San Francisco Opera's Powerful Look at Socio-political Dystopia

By: - Sep 19, 2024

Those of us with any literary bent who have spent most of our lives in the 20th century will be familiar with the theme of political dystopia.  Among the notable works and their distinguished authors to deal with the subject are It Couldn’t Happen Here (1935) by Sinclair Lewis; Animal Farm (1945) and 1984 (1949) by George Orwell; and The Handmaid’s Tale (1985) by Margaret Atwood.  These works provoke intellectual contemplation and elicit caution, but we Americans were convinced that “it couldn’t happen here.”

Events of recent years suggest otherwise – movements to have state governments dictate women’s reproductive behavior; to fund parochial schools with tax dollars; to force the Bible into public school curriculum; to ban books; to threaten political opponents with incarceration; to stifle voting rights from one part of the political spectrum; and to institutionalize lying in a Machiavellian manner all lead down the totalitarian path presciently predictive by these authors.

San Francisco Opera takes on this seldom produced but highly intense work which debuted in 2000 at a particularly poignant time in our nation’s history.  Its rendering exudes artistic excellence in the production of the complex music; conquering the challenging vocal tract; and depicting the austere regimentation of the dystopian world.  That said, not everyone will appreciate it.  The narrative crushes the spirit without significant relief, making the storyline a cultural experience valued for its provocation and learning rather than for pleasure.  The music ably reflects the story, and it does provide interest.

The oft adapted The Handmaid’s Tale chills with its societal strictures, philosophically based on the notion of “freedom from…” rather than our cherished “freedom to...”  Set in the near future, the nation of Gilead has replaced the United States, as Christian fundamentalists overpowered the elected government and replaced civil rights with pernicious patriarchy and rules derived from The Ten Commandments, a veritable corollary to the Taliban.

The rigidity of society is evidenced in the staging with its visual austerity and regularity.  The set largely appears in two dimensions with a dominance of straight lines and right angles, with an absence of capricious humanity.   Several classes of denizens wear specified garb to comply with regulations.  The titular handmaids, who function as mobile wombs to breed babies for infertile wives, are dressed in red with white caps or winged cornettes as headpieces.  In the misogynistic society, their members are named after their current master, the central character being Offred, i.e., the sexual slave “of Fred.”

Poul Ruders’s weighty music conforms with the abrasiveness of the society and helps maintain suspense.  Its modernist form is largely atonal and mostly harsh. Dissonance often derives from clashing musical lines that run simultaneously and disharmoniously.  The building of saturated sound to crescendos and the frequent thumping of bass drums from the five percussionists (!) in the orchestra produce tension, while other (literal) bells and whistles add to the effect.  Slight musical relief comes from periodic religious themes, including phrases from “Amazing Grace” and a lighter touch at the brothel that services men from the upper reaches.  Conductor Karen Kamensek does a fine job of orchestrating the extremely complex score which requires two heavy tomes to explicate.

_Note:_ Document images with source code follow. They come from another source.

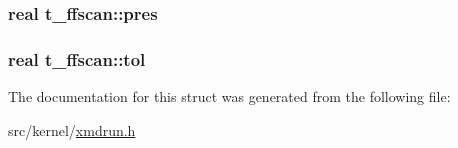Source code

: \hypertarget{structt__ffscan_a5a645b900d4e48d62bb2d621d2feba0b}{
\subsubsection[{pres}]{\setlength{\rightskip}{0pt plus 5cm}real {\bf t\-\_\-ffscan\-::pres}}}\label{structt__ffscan_a5a645b900d4e48d62bb2d621d2feba0b}
\hypertarget{structt__ffscan_a7e63dc2b200c3dae417040b64b80a8a3}{
\subsubsection[{tol}]{\setlength{\rightskip}{0pt plus 5cm}real {\bf t\-\_\-ffscan\-::tol}}}\label{structt__ffscan_a7e63dc2b200c3dae417040b64b80a8a3}


\-The documentation for this struct was generated from the following file\-:\begin{DoxyCompactItemize}
\item 
src/kernel/\hyperlink{xmdrun_8h}{xmdrun.\-h}\end{DoxyCompactItemize}
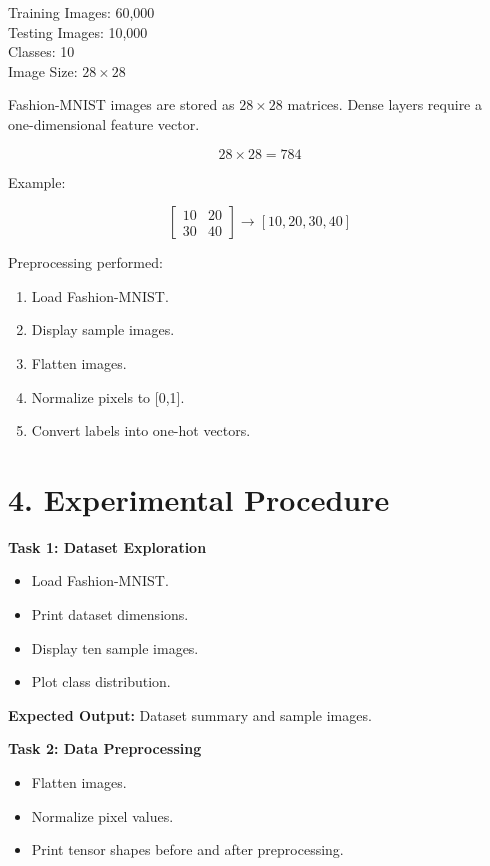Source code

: \documentclass[11pt]{article}
\begin{document}
Training Images: 60,000 \\
Testing Images: 10,000 \\
Classes: 10 \\
Image Size: $28\times28$

Fashion-MNIST images are stored as $28\times28$ matrices. Dense layers require a one-dimensional feature vector.

\[
28\times28=784
\]

Example:

\[
\begin{bmatrix}
10&20\\30&40
\end{bmatrix}
\rightarrow
[10,20,30,40]
\]

Preprocessing performed:

\begin{enumerate}
\item Load Fashion-MNIST.
\item Display sample images.
\item Flatten images.
\item Normalize pixels to [0,1].
\item Convert labels into one-hot vectors.
\end{enumerate}

\section*{4. Experimental Procedure}

\textbf{Task 1: Dataset Exploration}
\begin{itemize}
\item Load Fashion-MNIST.
\item Print dataset dimensions.
\item Display ten sample images.
\item Plot class distribution.
\end{itemize}

\textbf{Expected Output:}
Dataset summary and sample images.

\bigskip

\textbf{Task 2: Data Preprocessing}

\begin{itemize}
\item Flatten images.
\item Normalize pixel values.
\item Print tensor shapes before and after preprocessing.
\end{itemize}
\end{document}
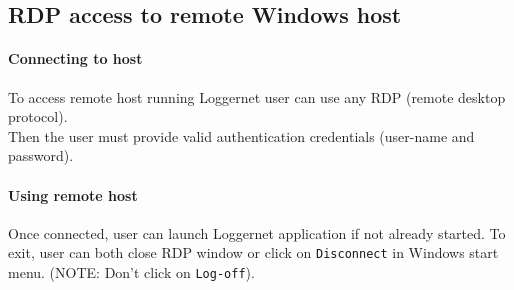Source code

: \subsection{RDP access to remote Windows host}
\label{subsec:rdp}
\paragraph{Connecting to host}
To access remote host running Loggernet user can use any RDP (remote desktop protocol).\\Then the user must provide valid authentication credentials (user-name and password).
\paragraph{Using remote host}
Once connected, user can launch Loggernet application if not already started. To exit, user can both close RDP window or click on {\tt Disconnect} in Windows start menu. (NOTE: Don't click on {\tt Log-off}).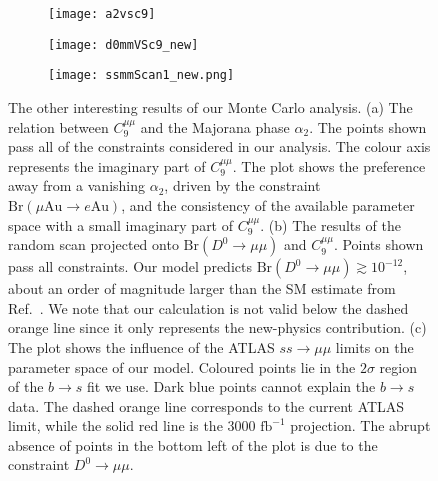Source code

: \begin{figure}[b!]
  \centering
  \begin{subfigure}{0.495\linewidth}
    \centering
    \texttt{[image: a2vsc9]}
    \caption{}
    \label{fig:ch4-subfig1}
  \end{subfigure}
  \begin{subfigure}{0.495\linewidth}
    \centering
    \texttt{[image: d0mmVSc9\_new]}
    \caption{}
    \label{fig:ch4-subfig2}
  \end{subfigure}
  \begin{subfigure}{0.497\linewidth}
    \centering
    \texttt{[image: ssmmScan1\_new.png]}
    \caption{}
    \label{fig:ch4-subfig3}
  \end{subfigure}
  \caption[The other interesting results of our Monte Carlo analysis. (a) The
  relation between $C_{9}^{\mu\mu}$ and the Majorana phase $\alpha_{2}$. (b) The
  results of the random scan projected onto $\text{Br}(D^{0} \to \mu \mu)$ and
  $C_{9}^{\mu\mu}$.]{The other interesting results of our Monte Carlo analysis.
    (a) The relation between $C_{9}^{\mu\mu}$ and the Majorana phase
    $\alpha_{2}$. The points shown pass all of the constraints considered in our
    analysis. The colour axis represents the imaginary part of $C_{9}^{\mu\mu}$.
    The plot shows the preference away from a vanishing $\alpha_{2}$, driven by
    the constraint $\text{Br}(\mu \text{Au} \to e \text{Au})$, and the
    consistency of the available parameter space with a small imaginary part of
    $C_{9}^{\mu\mu}$. (b) The results of the random scan projected onto
    $\text{Br}(D^{0} \to \mu \mu)$ and $C_{9}^{\mu\mu}$. Points shown pass all
    constraints. Our model predicts
    $\text{Br}(D^{0} \to \mu \mu) \gtrsim 10^{-12}$, about an order of magnitude
    larger than the SM estimate from Ref.~\cite{Burdman:2001tf}. We note that
    our calculation is not valid below the dashed orange line since it only
    represents the new-physics contribution. (c) The plot shows the influence of
    the ATLAS $ss \to \mu\mu$ limits on the parameter space of our model.
    Coloured points lie in the $2\sigma$ region of the $b \to s$ fit we use.
    Dark blue points cannot explain the $b \to s$ data. The dashed orange line
    corresponds to the current ATLAS limit, while the solid red line is the
    $3000 \text{ fb}^{-1}$ projection. The abrupt absence of points in the
    bottom left of the plot is due to the constraint $D^{0} \to \mu \mu$.}
  \label{fig:ch4-otherscan1results}
\end{figure}

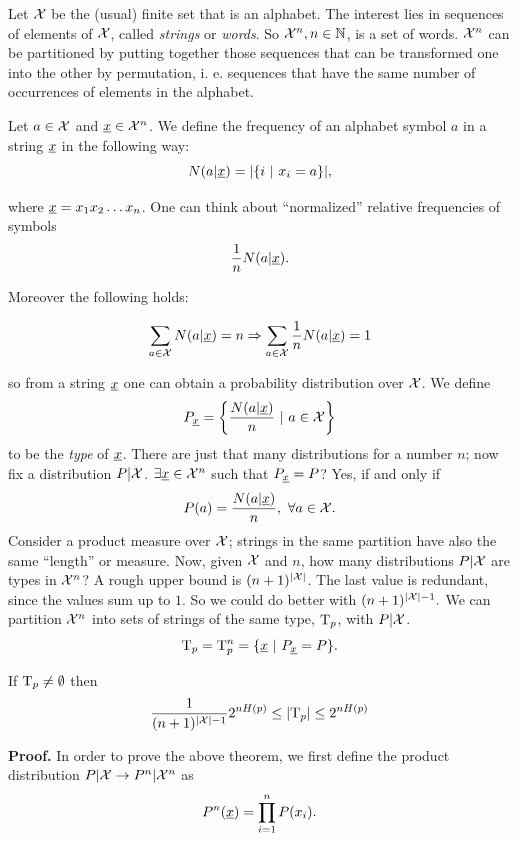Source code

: Let $\mathcal{X}$ be the (usual) finite set that is an alphabet. The interest lies in sequences of elements of $\mathcal{X}$, called \emph{strings} or \emph{words}. So $\mathcal{X}^n, n \in \mathbb{N}$, is a set of words. $\mathcal{X}^n$ can be partitioned by putting together those sequences that can be transformed one into the other by permutation, i. e. sequences that have the same number of occurrences of elements in the alphabet.

Let $a \in \mathcal{X}$ and $\underline{x} \in \mathcal{X}^n$. We define the frequency of an alphabet symbol $a$ in a string $\underline{x}$ in the following way:  
\begin{equation}
N(a | \underline{x}) = |\{i\ |\ x_i = a\}|,
\end{equation}

where $\underline{x} = x_1x_2\ldots x_n$. One can think about ``normalized'' relative frequencies of symbols $$\dfrac{1}{n} N(a|\underline{x}).$$

Moreover the following holds:

$$\sum_{a \in \mathcal{X}} N(a|\underline{x}) = n \Rightarrow \sum_{a\in \mathcal{X}} \dfrac{1}{n}N(a|\underline{x}) = 1$$

so from a string $\underline{x}$ one can obtain a probability distribution over $\mathcal{X}$. We define
\begin{equation}
	P_{\str{x}} = \left\{ \dfrac{N(a|\str{x})}{n}\ |\ a \in \xset \right\}
\end{equation}
to be the \emph{type} of $\underline{x}$. There are just that many distributions for a number $n$; now fix a distribution $P|\mathcal{X}$. $\exists \underline{x} \in \mathcal{X}^n$ such that  $P_{\underline{x}} = P$? Yes, if and only if
$$P(a) = \dfrac{N(a | \underline{x})}{n},\ \forall a \in \mathcal{X}.$$ Consider a product measure over $\mathcal{X}$; strings in the same partition have also the same ``length'' or measure. Now, given $\mathcal{X}$ and $n$, how many distributions $P|\mathcal{X}$ are types in $\mathcal{X}^n$? A rough upper bound is $(n + 1)^{|\mathcal{X}|}$. The last value is redundant, since the values sum up to $1$. So we could do better with $(n + 1)^{|\mathcal{X}| - 1}.$ We can partition $\mathcal{X}^n$ into sets of strings of the same type, $\mathrm{T}_p$, with $P|\mathcal{X}$. $$\mathrm{T}_p = \mathrm{T}_p^n = \{\underline{x}\ |\ P_{\underline{x}} = P\}.$$

\begin{thm} \label{thms:taupcard}
	If $\mathrm{T}_p \not= \emptyset$ then $$\dfrac{1}{(n+1)^{|\mathcal{X}| -1}}2^{nH(p)}\leq |\mathrm{T}_p| \leq 2^{nH(p)}$$
\end{thm}

\noindent\textbf{Proof.} In order to prove the above theorem, we first define the product distribution $P|\mathcal{X} \rightarrow P^n|\mathcal{X}^n$ as 
\begin{equation}
	P^n(\underline{x}) = \prod_{i = 1}^nP(x_i).
\end{equation}

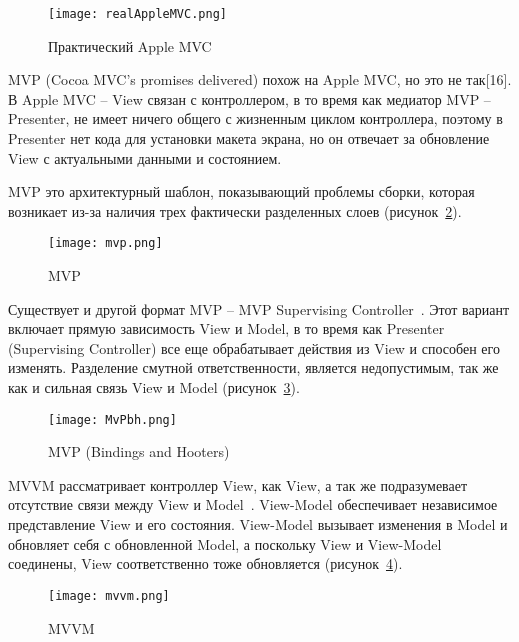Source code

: \begin{figure}[H]
	\centering
	\texttt{[image: realAppleMVC.png]} 
	\caption{Практический Apple MVC}
	\label{fig:analysis:realAppleMVC}
\end{figure}

MVP (Cocoa MVC’s promises delivered) похож на Apple MVC, но это не
так[16]. В Apple MVC – View связан с контроллером, в то время как медиатор
MVP – Presenter, не имеет ничего общего с жизненным циклом контроллера,
поэтому в Presenter нет кода для установки макета экрана, но он отвечает за
обновление View с актуальными данными и состоянием. 

MVP это архитектурный шаблон, показывающий проблемы сборки,
которая возникает из-за наличия трех фактически разделенных слоев (рисунок~\ref{fig:analysis:mvpPic}).

\begin{figure}[H]
	\centering
	\texttt{[image: mvp.png]} 
	\caption{MVP}
	\label{fig:analysis:mvpPic}
\end{figure}

Существует и другой формат MVP – MVP Supervising Controller~\cite{mvcAppleReal}.
Этот вариант включает прямую зависимость View и Model, в то время как
Presenter (Supervising Controller) все еще обрабатывает действия из View и
способен его изменять. Разделение смутной ответственности, является
недопустимым, так же как и сильная связь View и Model (рисунок~\ref{fig:analysis:MvPbh}). 

\begin{figure}[H]
	\centering
	\texttt{[image: MvPbh.png]} 
	\caption{MVP (Bindings and Hooters)}
	\label{fig:analysis:MvPbh}
\end{figure}

MVVM рассматривает контроллер View, как View, а так же
подразумевает отсутствие связи между View и Model~\cite{mvvmApple}. View-Model
обеспечивает независимое представление View и его состояния. View-Model
вызывает изменения в Model и обновляет себя с обновленной Model, а
поскольку View и View-Model соединены, View соответственно тоже
обновляется (рисунок~\ref{fig:analysis:mvvm}). 

\begin{figure}[H]
	\centering
	\texttt{[image: mvvm.png]} 
	\caption{MVVM}
	\label{fig:analysis:mvvm}
\end{figure}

Mezzo-soprano Irene Roberts is Offred, who, like many handmaids, was trapped into duty and would like to escape, knowing that failure to produce children or violating rules can lead to being sent to the “colonies” or to execution.  A recurring visual is the appearance of women who have been hanged, as a constant reminder of consequences of misdeeds.

Roberts carries a big load but with commensurate skill.  The singing style is dramatic, and taxing to her voice and listener’s ear.  She does have a couple of arias, but the closest vocal to being mellifluous is a fantasy set piece in a close harmony duet that she sings with “herself” – that is, her representation from “the time before” her being captured.  In flashbacks, pre-and-post coup characterizations of the same individual often occur at the same time.

The other noteworthy vocals belong to Sarah Cambidge as Aunt Lydia, aunts being militaristic authority figures.  She runs the Red Centre, which is the training ground for handmaids.  In the prologue, Cambidge is challenged to significant and shrill singing with a tessitura high in the soprano range, which she accomplishes with great skill.

Opera audiences are pretty inured to occasional death and destruction, but The Handmaid’s Tale contains an abundance of many forms of violence plus almost constant repression.  And what other opera acts as such a salient cautionary tale?

The Handmaid’s Tale, composed by Poul Ruders with libretto by Paul Bentley and based on the novel of the same name by Margaret Atwood, is produced by San Francisco Opera and plays at War Memorial Opera House at 301 Van Ness Ave., San Francisco, CA through October 1, 2024.